In the area of stable coins, he sees the importance of regulators tackling the issue to prevent regulatory arbitrage. Another area that is building momentum is sustainable finance. He pointed out that there remains a polarity of opinions on whether the EU’s sustainability taxonomy should be followed or whether climate change is still too long-range for investors.

While deference has been widely seen as the silver bullet to fragmentation, Alder warned that there hasn’t been multilateral consensus to guide equivalence decisions. "It’s practically difficult to move from a bilateral to multilateral level, especially against the backdrop of Brexit," said Alder.

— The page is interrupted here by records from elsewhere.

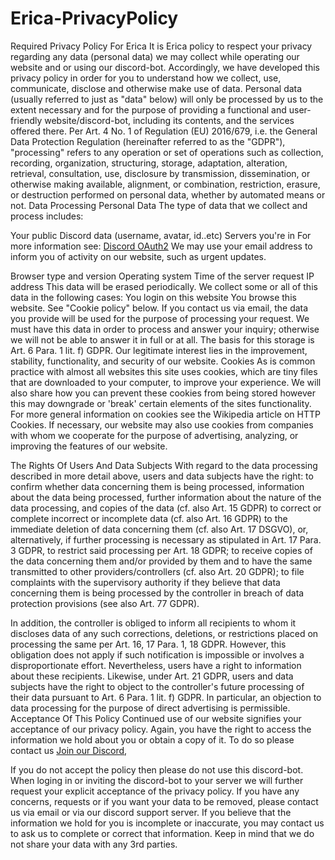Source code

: # Erica-PrivacyPolicy
Required Privacy Policy For Erica
It is Erica policy to respect your privacy regarding any data (personal data) we may collect while operating our website and or using our discord-bot. Accordingly, we have developed this privacy policy in order for you to understand how we collect, use, communicate, disclose and otherwise make use of data.
Personal data (usually referred to just as "data" below) will only be processed by us to the extent necessary and for the purpose of providing a functional and user-friendly website/discord-bot, including its contents, and the services offered there. Per Art. 4 No. 1 of Regulation (EU) 2016/679, i.e. the General Data Protection Regulation (hereinafter referred to as the "GDPR"), "processing" refers to any operation or set of operations such as collection, recording, organization, structuring, storage, adaptation, alteration, retrieval, consultation, use, disclosure by transmission, dissemination, or otherwise making available, alignment, or combination, restriction, erasure, or destruction performed on personal data, whether by automated means or not.
Data Processing
Personal Data
The type of data that we collect and process includes:

Your public Discord data (username, avatar, id..etc)
Servers you're in
For more information see: [Discord OAuth2](https://discord.com/developers/docs/topics/oauth2)
We may use your email address to inform you of activity on our website, such as urgent updates.



Browser type and version
Operating system
Time of the server request
IP address
This data will be erased periodically.
We collect some or all of this data in the following cases:
You login on this website
You browse this website. See "Cookie policy" below.
If you contact us via email, the data you provide will be used for the purpose of processing your request. We must have this data in order to process and answer your inquiry; otherwise we will not be able to answer it in full or at all.
The basis for this storage is Art. 6 Para. 1 lit. f) GDPR. Our legitimate interest lies in the improvement, stability, functionality, and security of our website.
Cookies
As is common practice with almost all websites this site uses cookies, which are tiny files that are downloaded to your computer, to improve your experience. We will also share how you can prevent these cookies from being stored however this may downgrade or 'break' certain elements of the sites functionality. For more general information on cookies see the Wikipedia article on HTTP Cookies.
If necessary, our website may also use cookies from companies with whom we cooperate for the purpose of advertising, analyzing, or improving the features of our website.

The Rights Of Users And Data Subjects
With regard to the data processing described in more detail above, users and data subjects have the right:
to confirm whether data concerning them is being processed, information about the data being processed, further information about the nature of the data processing, and copies of the data (cf. also Art. 15 GDPR)
to correct or complete incorrect or incomplete data (cf. also Art. 16 GDPR)
to the immediate deletion of data concerning them (cf. also Art. 17 DSGVO), or, alternatively, if further processing is necessary as stipulated in Art. 17 Para. 3 GDPR, to restrict said processing per Art. 18 GDPR;
to receive copies of the data concerning them and/or provided by them and to have the same transmitted to other providers/controllers (cf. also Art. 20 GDPR);
to file complaints with the supervisory authority if they believe that data concerning them is being processed by the controller in breach of data protection provisions (see also Art. 77 GDPR).

In addition, the controller is obliged to inform all recipients to whom it discloses data of any such corrections, deletions, or restrictions placed on processing the same per Art. 16, 17 Para. 1, 18 GDPR. However, this obligation does not apply if such notification is impossible or involves a disproportionate effort. Nevertheless, users have a right to information about these recipients.
Likewise, under Art. 21 GDPR, users and data subjects have the right to object to the controller's future processing of their data pursuant to Art. 6 Para. 1 lit. f) GDPR. In particular, an objection to data processing for the purpose of direct advertising is permissible.
Acceptance Of This Policy
Continued use of our website signifies your acceptance of our privacy policy.
Again, you have the right to access the information we hold about you or obtain a copy of it. To do so please contact us [Join our Discord](https://discord.gg/D6SFg5XHYu),

If you do not accept the policy then please do not use this discord-bot.
When loging in or inviting the discord-bot to your server we will further request your explicit acceptance of the privacy policy.
If you have any concerns, requests or if you want your data to be removed, please contact us via email or via our discord support server.
If you believe that the information we hold for you is incomplete or inaccurate, you may contact us to ask us to complete or correct that information.
Keep in mind that we do not share your data with any 3rd parties.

Jun Mizuguchi, co-chair of the Iosco follow-up group to the taskforce on cross-border regulation, and senior deputy commissioner for international affairs at the Financial Services Agency of Japan, emphasised the importance of making the deference process clearer and more efficient. He pointed out that differences in language and varying interpretations of the same laws remain major barriers. Another challenge is how best to keep updated on changing regulations.

Although fragmentation is a beast that is hard to tackle, progress is being made through the collective efforts of global regulators, central banks and industry associations. According to Toshio Tsuiki, deputy secretary-general of the Basel Committee, to help with the implementation of Basel standards, the regulatory consistency assistance programme was created to increase transparency and encourage implementation by "grading" jurisdictions based on their level of compliance. The focus will be shifting to Basel III implementation in the coming few years.

Boon Ngiap Lee, assistant managing director of capital markets at the Monetary Authority of Singapore, stressed the importance of an open mind and maintaining close dialogue with other regulators. "It’s about being aware of the practical reality of the market while coming up with the best solution to make markets safer and more efficient, by building trust and collaboration," said Lee.